## Exercise goal
Make an exact copy of the entries below.
***** Records for this exercise
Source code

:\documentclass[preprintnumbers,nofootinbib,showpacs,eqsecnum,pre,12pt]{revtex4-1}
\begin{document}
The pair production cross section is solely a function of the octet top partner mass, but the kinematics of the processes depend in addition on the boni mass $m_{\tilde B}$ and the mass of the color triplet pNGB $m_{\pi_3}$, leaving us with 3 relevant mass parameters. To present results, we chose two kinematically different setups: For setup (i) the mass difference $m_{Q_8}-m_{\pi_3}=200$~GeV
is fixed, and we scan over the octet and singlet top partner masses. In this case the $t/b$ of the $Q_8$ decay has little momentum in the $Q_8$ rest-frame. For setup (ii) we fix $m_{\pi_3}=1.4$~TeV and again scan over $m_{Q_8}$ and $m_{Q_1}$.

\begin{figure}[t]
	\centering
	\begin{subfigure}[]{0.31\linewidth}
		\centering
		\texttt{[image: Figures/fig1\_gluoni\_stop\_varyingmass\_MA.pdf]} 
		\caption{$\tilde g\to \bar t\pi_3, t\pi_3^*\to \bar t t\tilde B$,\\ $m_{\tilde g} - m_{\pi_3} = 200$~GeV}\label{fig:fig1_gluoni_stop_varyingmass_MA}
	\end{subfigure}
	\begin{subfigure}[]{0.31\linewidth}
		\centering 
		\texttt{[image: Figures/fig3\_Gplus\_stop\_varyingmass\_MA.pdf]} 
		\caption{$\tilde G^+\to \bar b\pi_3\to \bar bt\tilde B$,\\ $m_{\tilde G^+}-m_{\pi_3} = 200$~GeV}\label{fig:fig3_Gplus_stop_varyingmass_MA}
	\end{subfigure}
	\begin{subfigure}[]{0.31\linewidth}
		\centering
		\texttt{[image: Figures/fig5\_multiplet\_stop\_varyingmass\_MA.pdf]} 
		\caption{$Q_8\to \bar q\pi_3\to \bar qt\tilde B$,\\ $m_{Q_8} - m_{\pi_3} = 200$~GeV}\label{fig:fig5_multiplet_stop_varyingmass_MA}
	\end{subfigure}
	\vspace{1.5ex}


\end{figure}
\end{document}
**********
## Result for this task
Source code

:\documentclass[preprintnumbers,nofootinbib,showpacs,eqsecnum,pre,12pt]{revtex4-1}
\begin{document}
The pair production cross section is solely a function of the octet top partner mass, but the kinematics of the processes depend in addition on the boni mass $m_{\tilde B}$ and the mass of the color triplet pNGB $m_{\pi_3}$, leaving us with 3 relevant mass parameters. To present results, we chose two kinematically different setups: For setup (i) the mass difference $m_{Q_8}-m_{\pi_3}=200$~GeV
is fixed, and we scan over the octet and singlet top partner masses. In this case the $t/b$ of the $Q_8$ decay has little momentum in the $Q_8$ rest-frame. For setup (ii) we fix $m_{\pi_3}=1.4$~TeV and again scan over $m_{Q_8}$ and $m_{Q_1}$.

\begin{figure}[t]
	\centering
	\begin{subfigure}[]{0.31\linewidth}
		\centering
		\texttt{[image: Figures/fig1\_gluoni\_stop\_varyingmass\_MA.pdf]} 
		\caption{$\tilde g\to \bar t\pi_3, t\pi_3^*\to \bar t t\tilde B$,\\ $m_{\tilde g} - m_{\pi_3} = 200$~GeV}\label{fig:fig1_gluoni_stop_varyingmass_MA}
	\end{subfigure}
	\begin{subfigure}[]{0.31\linewidth}
		\centering 
		\texttt{[image: Figures/fig3\_Gplus\_stop\_varyingmass\_MA.pdf]} 
		\caption{$\tilde G^+\to \bar b\pi_3\to \bar bt\tilde B$,\\ $m_{\tilde G^+}-m_{\pi_3} = 200$~GeV}\label{fig:fig3_Gplus_stop_varyingmass_MA}
	\end{subfigure}
	\begin{subfigure}[]{0.31\linewidth}
		\centering
		\texttt{[image: Figures/fig5\_multiplet\_stop\_varyingmass\_MA.pdf]} 
		\caption{$Q_8\to \bar q\pi_3\to \bar qt\tilde B$,\\ $m_{Q_8} - m_{\pi_3} = 200$~GeV}\label{fig:fig5_multiplet_stop_varyingmass_MA}
	\end{subfigure}
	\vspace{1.5ex}


\end{figure}
\end{document}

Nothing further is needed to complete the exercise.